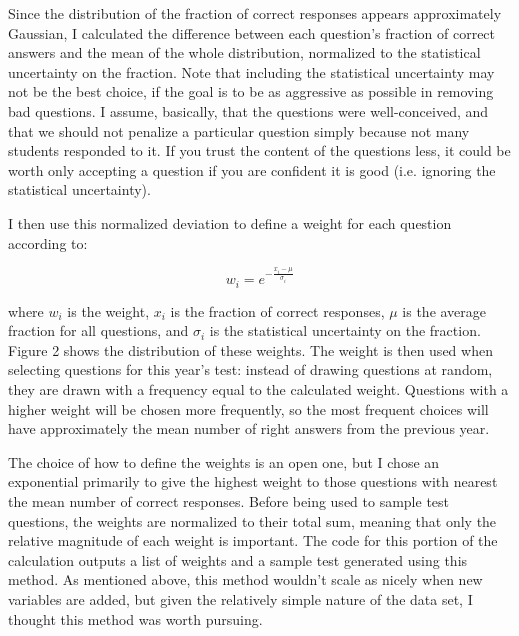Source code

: \documentclass[twoside,11pt, letter]{article}
\newcommand{\1}[1]{\, \mathrm{#1}} %
\begin{document}
Since the distribution of the fraction of correct responses appears approximately Gaussian, I calculated the difference between each question's fraction of correct answers and the mean of the whole distribution, normalized to the statistical uncertainty on the fraction.
Note that including the statistical uncertainty may not be the best choice, if the goal is to be as aggressive as possible in removing bad questions.
I assume, basically, that the questions were well-conceived, and that we should not penalize a particular question simply because not many students responded to it.
If you trust the content of the questions less, it could be worth only accepting a question if you are confident it is good (i.e. ignoring the statistical uncertainty).

I then use this normalized deviation to define a weight for each question according to:

\begin{equation*}
\displaystyle w_i = e^{-\frac{x_i - \mu}{\sigma_i}}
\end{equation*}

\noindent where $w_i$ is the weight, $x_i$ is the fraction of correct responses, $\mu$ is the average fraction for all questions, and $\sigma_i$ is the statistical uncertainty on the fraction.
Figure 2 shows the distribution of these weights.
The weight is then used when selecting questions for this year's test: instead of drawing questions at random, they are drawn with a frequency equal to the calculated weight.
Questions with a higher weight will be chosen more frequently, so the most frequent choices will have approximately the mean number of right answers from the previous year.

The choice of how to define the weights is an open one, but I chose an exponential primarily to give the highest weight to those questions with nearest the mean number of correct responses.
Before being used to sample test questions, the weights are normalized to their total sum, meaning that only the relative magnitude of each weight is important.
The code for this portion of the calculation outputs a list of weights and a sample test generated using this method.
As mentioned above, this method wouldn't scale as nicely when new variables are added, but given the relatively simple nature of the data set, I thought this method was worth pursuing.
\end{document}

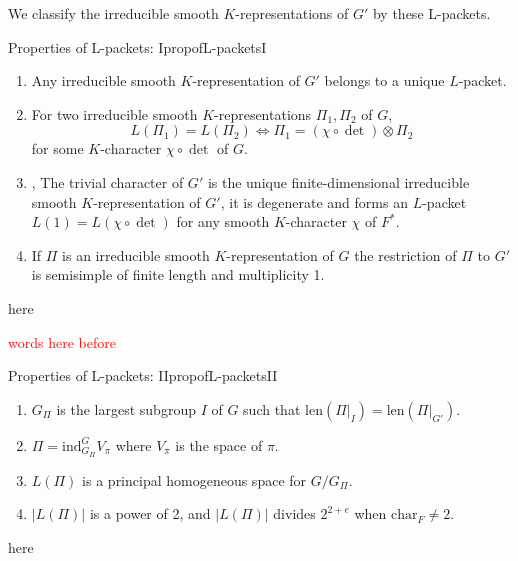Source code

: \documentclass{article}
\begin{document}
We classify the irreducible smooth \(K\)-representations of \(G'\) by these L-packets.

\begin{prop}{Properties of L-packets: I}{propofL-packetsI}
  \begin{enumerate}
    \item  Any irreducible smooth \(K\)-representation of \(G'\) belongs to a unique \(L\)-packet.

    \item For two irreducible smooth \(K\)-representations \(\Pi_1, \Pi_2\) of \(G\),
  \[
    L(\Pi_1) = L(\Pi_2) \iff \Pi_1 = (\chi \circ \det) \otimes \Pi_2
  \]
  for some \(K\)-character \(\chi \circ \det\) of \(G\).

  \item, The trivial character of \(G'\) is the unique finite-dimensional irreducible smooth \(K\)-representation of \(G'\), it is degenerate and forms an \(L\)-packet \(L(1) = L(\chi \circ \det)\) for any smooth \(K\)-character \(\chi\) of \(F^*\).

\item If \(\Pi\) is an irreducible smooth \(K\)-representation of \(G\) the restriction of \(\Pi\) to \(G'\)
  is semisimple of finite length and multiplicity 1.

  \end{enumerate}
\end{prop}

\begin{Proof}
here
\end{Proof}

\textcolor{red}{words here before}

\begin{prop}{Properties of L-packets: II}{propofL-packetsII}
  \begin{enumerate}
  \item \(G_{\Pi}\) is the largest subgroup \(I\) of \(G\) such that \(\mathrm{len}(\Pi|_I) = \mathrm{len}(\Pi|_{G'})\).
  \item \(\Pi = \mathrm{ind}_{G_{\Pi}}^G V_{\pi}\) where \(V_{\pi}\) is the space of \(\pi\).
  \item \(L(\Pi)\) is a principal homogeneous space for \(G/G_{\Pi}\).
  \item \(|L(\Pi)|\) is a power of 2, and \(|L(\Pi)|\) divides \(2^{2+e}\) when \(\mathrm{char}_F \neq 2\).
  \end{enumerate}
\end{prop}

\begin{Proof}
here
\end{Proof}
\end{document}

□ □ □ □

● **Your task**: Produce the data again character for character, with the images left out.

● **Response to this exercise**:
Source code

: \documentclass[twoside,11pt, letter]{article}
\newcommand{\1}[1]{\, \mathrm{#1}} %
\begin{document}
Since the distribution of the fraction of correct responses appears approximately Gaussian, I calculated the difference between each question's fraction of correct answers and the mean of the whole distribution, normalized to the statistical uncertainty on the fraction.
Note that including the statistical uncertainty may not be the best choice, if the goal is to be as aggressive as possible in removing bad questions.
I assume, basically, that the questions were well-conceived, and that we should not penalize a particular question simply because not many students responded to it.
If you trust the content of the questions less, it could be worth only accepting a question if you are confident it is good (i.e. ignoring the statistical uncertainty).

I then use this normalized deviation to define a weight for each question according to:

\begin{equation*}
\displaystyle w_i = e^{-\frac{x_i - \mu}{\sigma_i}}
\end{equation*}

\noindent where $w_i$ is the weight, $x_i$ is the fraction of correct responses, $\mu$ is the average fraction for all questions, and $\sigma_i$ is the statistical uncertainty on the fraction.
Figure 2 shows the distribution of these weights.
The weight is then used when selecting questions for this year's test: instead of drawing questions at random, they are drawn with a frequency equal to the calculated weight.
Questions with a higher weight will be chosen more frequently, so the most frequent choices will have approximately the mean number of right answers from the previous year.

The choice of how to define the weights is an open one, but I chose an exponential primarily to give the highest weight to those questions with nearest the mean number of correct responses.
Before being used to sample test questions, the weights are normalized to their total sum, meaning that only the relative magnitude of each weight is important.
The code for this portion of the calculation outputs a list of weights and a sample test generated using this method.
As mentioned above, this method wouldn't scale as nicely when new variables are added, but given the relatively simple nature of the data set, I thought this method was worth pursuing.
\end{document}

Source code

: \documentclass{article}
\begin{document}
We classify the irreducible smooth \(K\)-representations of \(G'\) by these L-packets.

\begin{prop}{Properties of L-packets: I}{propofL-packetsI}
  \begin{enumerate}
    \item  Any irreducible smooth \(K\)-representation of \(G'\) belongs to a unique \(L\)-packet.

    \item For two irreducible smooth \(K\)-representations \(\Pi_1, \Pi_2\) of \(G\),
  \[
    L(\Pi_1) = L(\Pi_2) \iff \Pi_1 = (\chi \circ \det) \otimes \Pi_2
  \]
  for some \(K\)-character \(\chi \circ \det\) of \(G\).

  \item, The trivial character of \(G'\) is the unique finite-dimensional irreducible smooth \(K\)-representation of \(G'\), it is degenerate and forms an \(L\)-packet \(L(1) = L(\chi \circ \det)\) for any smooth \(K\)-character \(\chi\) of \(F^*\).

\item If \(\Pi\) is an irreducible smooth \(K\)-representation of \(G\) the restriction of \(\Pi\) to \(G'\)
  is semisimple of finite length and multiplicity 1.

  \end{enumerate}
\end{prop}

\begin{Proof}
here
\end{Proof}

\textcolor{red}{words here before}

\begin{prop}{Properties of L-packets: II}{propofL-packetsII}
  \begin{enumerate}
  \item \(G_{\Pi}\) is the largest subgroup \(I\) of \(G\) such that \(\mathrm{len}(\Pi|_I) = \mathrm{len}(\Pi|_{G'})\).
  \item \(\Pi = \mathrm{ind}_{G_{\Pi}}^G V_{\pi}\) where \(V_{\pi}\) is the space of \(\pi\).
  \item \(L(\Pi)\) is a principal homogeneous space for \(G/G_{\Pi}\).
  \item \(|L(\Pi)|\) is a power of 2, and \(|L(\Pi)|\) divides \(2^{2+e}\) when \(\mathrm{char}_F \neq 2\).
  \end{enumerate}
\end{prop}

\begin{Proof}
here
\end{Proof}
\end{document}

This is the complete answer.